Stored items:
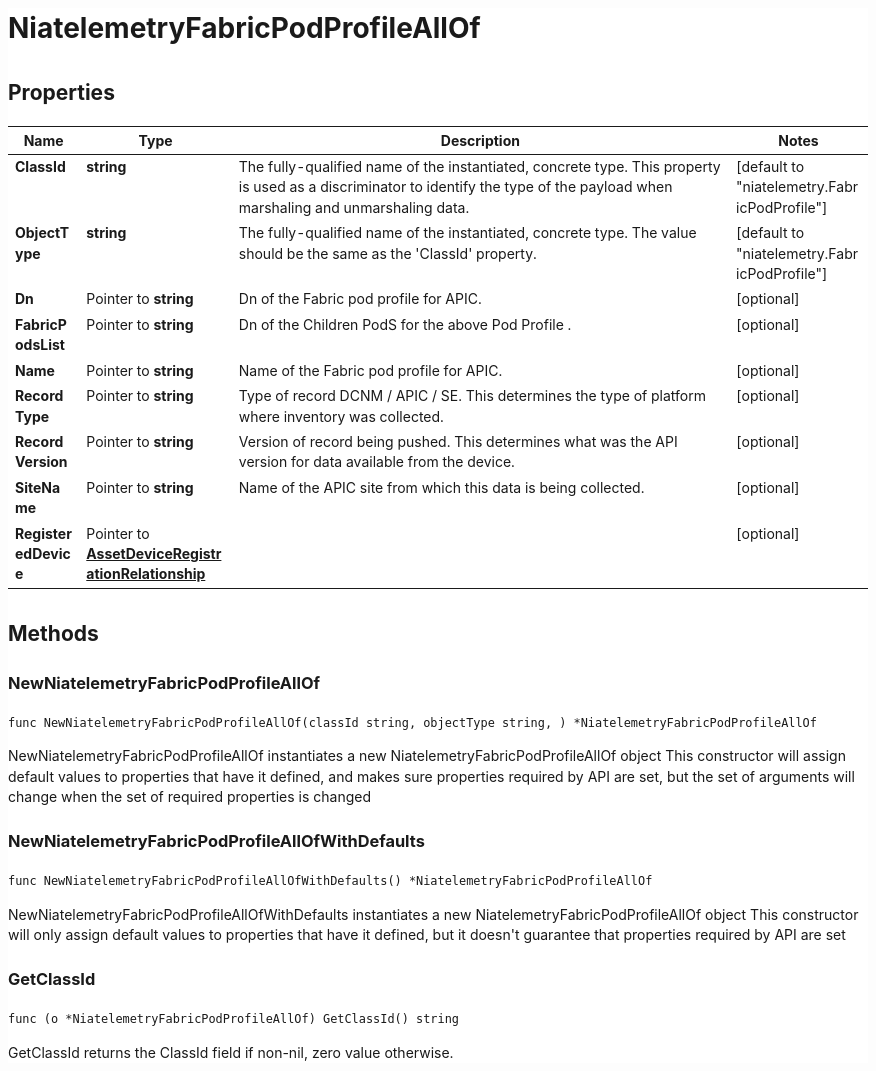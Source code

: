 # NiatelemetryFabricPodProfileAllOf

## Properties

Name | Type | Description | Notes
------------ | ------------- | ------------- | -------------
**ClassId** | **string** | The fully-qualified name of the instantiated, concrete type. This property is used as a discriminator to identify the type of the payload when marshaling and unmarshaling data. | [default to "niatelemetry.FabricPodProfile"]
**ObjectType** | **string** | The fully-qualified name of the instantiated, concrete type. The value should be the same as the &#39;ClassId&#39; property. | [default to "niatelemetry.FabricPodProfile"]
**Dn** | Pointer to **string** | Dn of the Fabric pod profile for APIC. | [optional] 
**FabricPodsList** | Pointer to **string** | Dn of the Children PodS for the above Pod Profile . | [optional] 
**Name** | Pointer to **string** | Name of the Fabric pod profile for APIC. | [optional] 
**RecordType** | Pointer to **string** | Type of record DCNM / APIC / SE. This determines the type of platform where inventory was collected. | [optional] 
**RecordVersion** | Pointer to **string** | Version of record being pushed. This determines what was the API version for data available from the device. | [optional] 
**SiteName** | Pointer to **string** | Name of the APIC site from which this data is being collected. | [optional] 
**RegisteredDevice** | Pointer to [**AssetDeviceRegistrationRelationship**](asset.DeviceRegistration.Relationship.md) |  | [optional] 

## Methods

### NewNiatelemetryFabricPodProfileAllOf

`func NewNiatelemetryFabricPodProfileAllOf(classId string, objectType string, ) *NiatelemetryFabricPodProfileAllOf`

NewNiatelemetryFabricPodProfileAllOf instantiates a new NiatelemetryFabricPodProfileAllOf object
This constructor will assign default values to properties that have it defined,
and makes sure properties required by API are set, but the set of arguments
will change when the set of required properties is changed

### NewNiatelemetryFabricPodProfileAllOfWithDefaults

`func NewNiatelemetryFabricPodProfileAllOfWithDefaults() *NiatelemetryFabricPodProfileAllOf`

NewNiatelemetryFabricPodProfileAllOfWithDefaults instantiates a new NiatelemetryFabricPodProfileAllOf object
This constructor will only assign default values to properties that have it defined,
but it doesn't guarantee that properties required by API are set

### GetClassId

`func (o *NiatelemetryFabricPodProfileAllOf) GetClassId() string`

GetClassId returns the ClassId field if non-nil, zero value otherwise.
==
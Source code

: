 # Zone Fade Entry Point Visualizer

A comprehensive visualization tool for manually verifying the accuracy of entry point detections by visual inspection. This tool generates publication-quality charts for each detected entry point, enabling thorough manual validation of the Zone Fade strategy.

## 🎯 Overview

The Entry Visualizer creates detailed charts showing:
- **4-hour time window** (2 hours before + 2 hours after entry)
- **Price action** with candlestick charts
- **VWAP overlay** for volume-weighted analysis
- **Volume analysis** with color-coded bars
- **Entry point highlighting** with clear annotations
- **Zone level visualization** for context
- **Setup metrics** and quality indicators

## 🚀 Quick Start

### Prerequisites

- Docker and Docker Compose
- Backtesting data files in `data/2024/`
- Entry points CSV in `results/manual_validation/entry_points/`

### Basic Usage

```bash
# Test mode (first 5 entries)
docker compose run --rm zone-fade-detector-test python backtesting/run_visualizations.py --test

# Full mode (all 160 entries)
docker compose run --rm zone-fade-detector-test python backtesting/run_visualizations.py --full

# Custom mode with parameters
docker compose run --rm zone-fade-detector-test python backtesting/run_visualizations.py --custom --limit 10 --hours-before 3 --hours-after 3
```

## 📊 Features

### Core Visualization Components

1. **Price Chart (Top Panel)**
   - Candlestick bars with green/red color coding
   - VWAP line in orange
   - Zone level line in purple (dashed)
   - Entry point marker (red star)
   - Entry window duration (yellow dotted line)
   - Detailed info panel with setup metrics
* * *
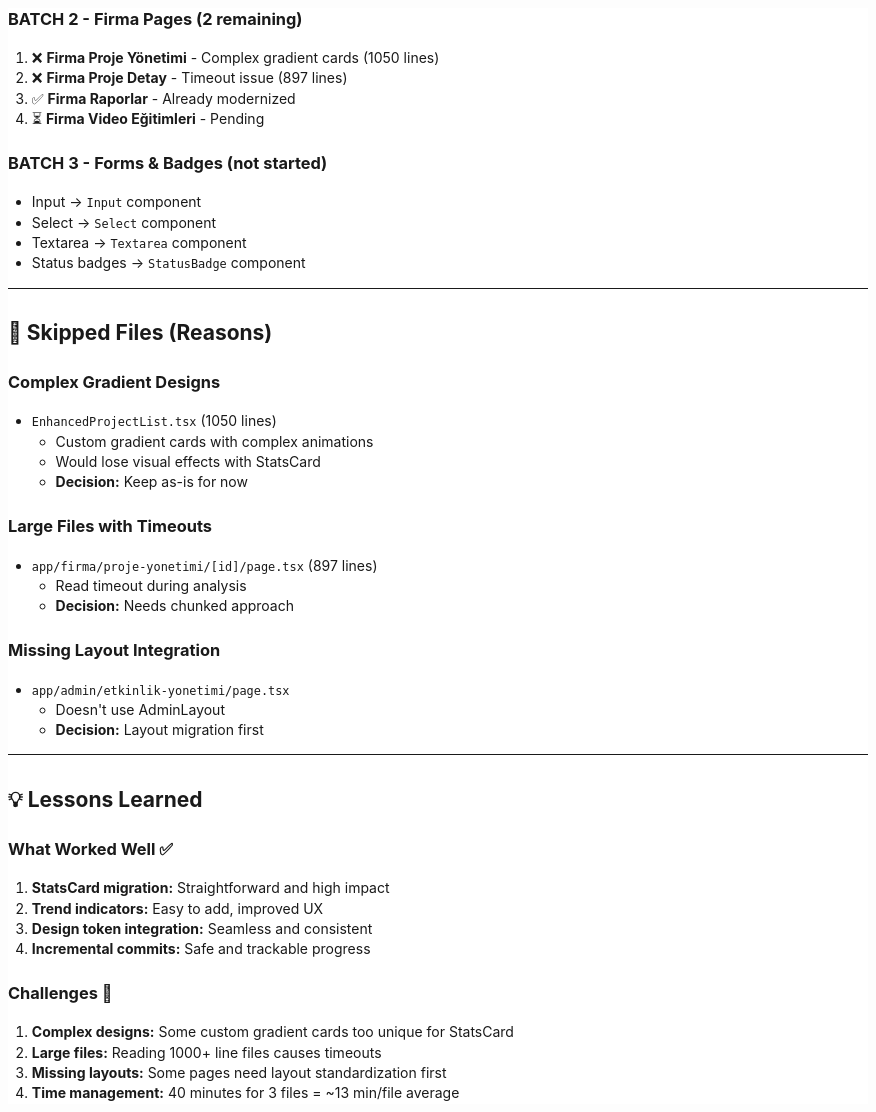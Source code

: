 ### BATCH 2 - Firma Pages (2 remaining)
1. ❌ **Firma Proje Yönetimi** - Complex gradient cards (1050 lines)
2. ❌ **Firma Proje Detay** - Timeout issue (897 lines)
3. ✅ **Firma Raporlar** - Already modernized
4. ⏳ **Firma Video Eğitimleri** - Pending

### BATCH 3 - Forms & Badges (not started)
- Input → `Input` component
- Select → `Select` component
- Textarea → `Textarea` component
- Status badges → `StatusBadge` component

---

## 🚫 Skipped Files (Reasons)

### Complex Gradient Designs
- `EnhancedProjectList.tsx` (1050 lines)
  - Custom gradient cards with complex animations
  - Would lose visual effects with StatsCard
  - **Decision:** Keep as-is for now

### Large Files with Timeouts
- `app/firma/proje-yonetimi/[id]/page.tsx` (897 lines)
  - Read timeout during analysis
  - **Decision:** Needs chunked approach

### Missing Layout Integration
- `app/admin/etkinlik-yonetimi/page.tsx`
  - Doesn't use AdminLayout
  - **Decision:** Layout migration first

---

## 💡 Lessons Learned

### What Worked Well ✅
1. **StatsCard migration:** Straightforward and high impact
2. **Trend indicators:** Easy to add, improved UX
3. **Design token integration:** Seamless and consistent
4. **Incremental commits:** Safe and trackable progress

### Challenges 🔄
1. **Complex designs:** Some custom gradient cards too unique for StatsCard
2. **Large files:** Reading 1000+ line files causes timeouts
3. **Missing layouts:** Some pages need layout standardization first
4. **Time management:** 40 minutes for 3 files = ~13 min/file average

* _What to produce_:
Return only the part of the records above that opens with the line containing "## 🎯 Overview" and closes with the line containing "- Detailed info panel with setup metrics", ends included.

* _Result_:
## 🎯 Overview

The Entry Visualizer creates detailed charts showing:
- **4-hour time window** (2 hours before + 2 hours after entry)
- **Price action** with candlestick charts
- **VWAP overlay** for volume-weighted analysis
- **Volume analysis** with color-coded bars
- **Entry point highlighting** with clear annotations
- **Zone level visualization** for context
- **Setup metrics** and quality indicators

## 🚀 Quick Start

### Prerequisites

- Docker and Docker Compose
- Backtesting data files in `data/2024/`
- Entry points CSV in `results/manual_validation/entry_points/`

### Basic Usage

```bash
# Test mode (first 5 entries)
docker compose run --rm zone-fade-detector-test python backtesting/run_visualizations.py --test

# Full mode (all 160 entries)
docker compose run --rm zone-fade-detector-test python backtesting/run_visualizations.py --full

# Custom mode with parameters
docker compose run --rm zone-fade-detector-test python backtesting/run_visualizations.py --custom --limit 10 --hours-before 3 --hours-after 3
```

## 📊 Features

### Core Visualization Components

1. **Price Chart (Top Panel)**
   - Candlestick bars with green/red color coding
   - VWAP line in orange
   - Zone level line in purple (dashed)
   - Entry point marker (red star)
   - Entry window duration (yellow dotted line)
   - Detailed info panel with setup metrics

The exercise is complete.